None of this leaves your phone. Switching phones means re-entering everything; deleting the App removes all of this data with it.
We don't ask for your name, email, phone number, or date of birth
No registration. No account.
We don't send your saved Wi-Fi names or passwords to any cloud
We don't send your network info or speed-test results to our servers
Core features (QR sharing, network info, password tools) have zero ads
We don't track which features you use or what you tap
The "Network Status" page shows your current Wi-Fi name, router address, the IP your phone has been assigned, and so on. The point is to let you copy this and pass it to family members or tech support.
This information is read from the phone's system only at the moment you open that page; once the page closes, it's gone. It is never transmitted and never logged.
This is not a bug. It's a restriction Apple introduced in iOS 13: an App must hold "location permission" before it can read the connected Wi-Fi name (SSID).
Apple did this because a Wi-Fi name can leak your physical location. To avoid bothering you, this App deliberately does not request location permission — we genuinely don't need to and don't want to know where you are.

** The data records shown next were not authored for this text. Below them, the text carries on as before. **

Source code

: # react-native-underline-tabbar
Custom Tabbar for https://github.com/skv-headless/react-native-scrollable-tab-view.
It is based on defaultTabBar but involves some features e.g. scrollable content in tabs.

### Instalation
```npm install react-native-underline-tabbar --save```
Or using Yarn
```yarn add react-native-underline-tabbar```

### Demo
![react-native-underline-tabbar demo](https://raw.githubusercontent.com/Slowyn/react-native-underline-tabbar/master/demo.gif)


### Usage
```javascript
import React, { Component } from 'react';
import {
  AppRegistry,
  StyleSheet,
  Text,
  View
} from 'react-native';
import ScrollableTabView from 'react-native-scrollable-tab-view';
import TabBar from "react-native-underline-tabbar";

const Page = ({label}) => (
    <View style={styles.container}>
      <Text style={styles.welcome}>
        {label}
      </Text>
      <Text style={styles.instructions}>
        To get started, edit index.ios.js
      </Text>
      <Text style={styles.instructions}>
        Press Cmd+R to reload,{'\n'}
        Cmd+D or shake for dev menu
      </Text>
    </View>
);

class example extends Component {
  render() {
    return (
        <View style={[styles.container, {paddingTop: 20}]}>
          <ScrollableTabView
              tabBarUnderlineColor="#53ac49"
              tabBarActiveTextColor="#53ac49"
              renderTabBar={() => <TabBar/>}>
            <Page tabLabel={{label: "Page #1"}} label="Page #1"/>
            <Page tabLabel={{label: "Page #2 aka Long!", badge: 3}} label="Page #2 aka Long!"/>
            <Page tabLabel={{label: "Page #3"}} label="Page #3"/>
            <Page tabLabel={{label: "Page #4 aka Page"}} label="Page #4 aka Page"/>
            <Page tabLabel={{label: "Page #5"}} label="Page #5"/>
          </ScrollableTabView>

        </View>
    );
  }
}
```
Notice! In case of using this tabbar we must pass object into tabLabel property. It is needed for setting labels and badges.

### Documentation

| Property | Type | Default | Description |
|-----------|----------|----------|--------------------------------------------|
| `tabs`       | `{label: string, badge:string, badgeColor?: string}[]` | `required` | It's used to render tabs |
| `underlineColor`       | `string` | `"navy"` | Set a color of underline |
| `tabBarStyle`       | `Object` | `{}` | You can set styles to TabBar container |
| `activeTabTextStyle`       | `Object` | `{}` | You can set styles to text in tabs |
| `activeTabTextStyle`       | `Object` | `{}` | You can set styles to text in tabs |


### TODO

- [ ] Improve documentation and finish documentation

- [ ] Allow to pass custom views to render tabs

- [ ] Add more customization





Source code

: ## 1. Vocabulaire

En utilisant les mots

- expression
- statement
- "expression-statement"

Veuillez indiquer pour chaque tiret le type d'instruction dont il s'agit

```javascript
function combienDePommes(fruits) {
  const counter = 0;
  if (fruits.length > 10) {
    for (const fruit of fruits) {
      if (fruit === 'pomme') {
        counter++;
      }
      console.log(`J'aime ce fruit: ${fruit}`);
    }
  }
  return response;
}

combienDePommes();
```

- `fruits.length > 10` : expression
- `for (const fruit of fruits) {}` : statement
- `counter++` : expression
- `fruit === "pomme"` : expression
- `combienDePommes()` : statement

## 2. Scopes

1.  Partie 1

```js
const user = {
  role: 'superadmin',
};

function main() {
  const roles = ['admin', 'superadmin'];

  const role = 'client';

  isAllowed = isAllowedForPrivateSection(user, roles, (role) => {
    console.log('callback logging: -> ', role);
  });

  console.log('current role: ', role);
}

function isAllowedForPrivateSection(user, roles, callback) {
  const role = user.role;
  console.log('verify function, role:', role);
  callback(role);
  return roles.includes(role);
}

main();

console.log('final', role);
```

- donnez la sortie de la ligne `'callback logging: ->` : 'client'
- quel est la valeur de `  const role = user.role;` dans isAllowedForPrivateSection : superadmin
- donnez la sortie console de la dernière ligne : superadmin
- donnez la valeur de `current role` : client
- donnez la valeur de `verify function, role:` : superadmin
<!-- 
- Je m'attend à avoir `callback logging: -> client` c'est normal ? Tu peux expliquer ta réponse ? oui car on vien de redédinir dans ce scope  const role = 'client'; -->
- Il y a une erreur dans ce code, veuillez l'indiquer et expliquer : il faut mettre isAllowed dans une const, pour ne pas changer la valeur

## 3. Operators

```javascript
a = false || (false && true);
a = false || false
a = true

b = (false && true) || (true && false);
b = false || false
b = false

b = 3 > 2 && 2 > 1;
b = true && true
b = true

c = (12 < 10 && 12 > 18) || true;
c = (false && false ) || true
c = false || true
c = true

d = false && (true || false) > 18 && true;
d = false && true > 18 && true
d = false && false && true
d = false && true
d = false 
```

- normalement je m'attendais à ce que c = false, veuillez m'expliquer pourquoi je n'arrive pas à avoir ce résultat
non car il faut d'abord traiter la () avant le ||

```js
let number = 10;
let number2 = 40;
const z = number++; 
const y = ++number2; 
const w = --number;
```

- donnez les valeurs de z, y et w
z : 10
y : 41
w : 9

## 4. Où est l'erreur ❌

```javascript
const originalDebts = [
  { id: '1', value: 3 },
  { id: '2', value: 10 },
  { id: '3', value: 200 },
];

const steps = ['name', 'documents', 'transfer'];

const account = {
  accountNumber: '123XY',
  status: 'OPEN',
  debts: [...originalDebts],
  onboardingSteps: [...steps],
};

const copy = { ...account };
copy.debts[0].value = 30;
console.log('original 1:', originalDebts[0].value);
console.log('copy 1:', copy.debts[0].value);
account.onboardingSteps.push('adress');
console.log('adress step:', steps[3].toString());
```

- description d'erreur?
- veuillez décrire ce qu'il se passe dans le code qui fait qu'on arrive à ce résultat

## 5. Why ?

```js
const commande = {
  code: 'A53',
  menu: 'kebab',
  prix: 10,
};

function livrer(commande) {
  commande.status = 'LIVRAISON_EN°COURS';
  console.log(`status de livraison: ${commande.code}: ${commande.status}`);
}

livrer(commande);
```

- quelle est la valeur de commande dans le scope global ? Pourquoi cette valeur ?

As a result, on iPhone the "Wi-Fi Name" field on the Network Status page may appear blank. This is the App proactively respecting your privacy, not a tracking attempt.
When you tap the speed-test button, the App downloads test files from public speed-test endpoints (such as Cloudflare, OVH, and Hetzner) and calculates your current download speed.
This is the same kind of network activity as a browser loading a web page. The App does not send the result to us. The number is shown only to you and disappears when you close the page.
The free version allows 5 speed tests per day. After the daily quota, you may optionally watch a short rewarded ad to earn 1 extra test. The paid version removes this limit and is fully ad-free.
Ads are served by Google AdMob. AdMob may read device-level advertising identifiers (such as iOS IDFA or Android Advertising ID) to decide which ad to show. That information goes only to Google. The App itself cannot see it and does not record which ads you've seen.
The App deliberately does not request App Tracking Transparency (ATT). Ads are served as "non-personalized," which keeps the ad experience as simple as possible for you.
If you'd rather see no ads at all, the paid version also makes speed tests ad-free. If Google's ad service is temporarily unreachable (for example, when you are offline), the App falls back to a 5-second wait screen so your speed test is never blocked.
For details on how Google AdMob processes ad data, please see the Google Privacy Policy.
Generating Wi-Fi QR codes, generating random passwords, and checking password strength all run entirely on your phone. None of these features need an internet connection, and none of them ever transmit what you type.
The hotspot QR feature and the router default-credentials lookup use a list bundled inside the App — no live online queries are made.
Network access: used for the speed test and for opening external links
Read Wi-Fi state: to determine whether you're connected to Wi-Fi, and to read the network name and IP for display
The App does not request access to your camera, photos, location, contacts, or microphone. It doesn't use them, so it never asks.
When you purchase the paid version, the transaction is handled entirely by the Apple App Store (iPhone) or Google Play (Android). Your card number and account credentials are given only to Apple or Google. The App never sees them and never stores any payment record.
The App only receives a small "this user has paid" receipt, which is used solely to unlock paid features.
Pro users may choose to back up their Wi-Fi entries to their own iCloud Drive (iPhone) or Google Drive (Android). The backup lives only inside your own cloud account. The App has no backend server, so we cannot see your backup contents at all.
Backup is optional. Core features work without it, and you can turn it off at any time from Settings.
You can do any of the following at any time:
Long-press a Wi-Fi entry on the home screen to delete it
Delete the App from your phone (all of its data goes with it)
If you enabled cloud backup, delete the "Wi-Fi ShareKit" backup folder from your iCloud or Google Drive settings
Because we hold none of your data, there is no need to email us to request deletion.
The App is suitable for everyone in the household, including children. Because we collect no user data, children's use leaves no trace anywhere outside their own device.
The App complies with the United States' Children's Online Privacy Protection Act (COPPA) and does not collect any personal information from children under 13.
If this Privacy Policy is ever revised (for example, if a future feature requires network access or sync), we'll update this page when the corresponding App update ships, so you can see what's different.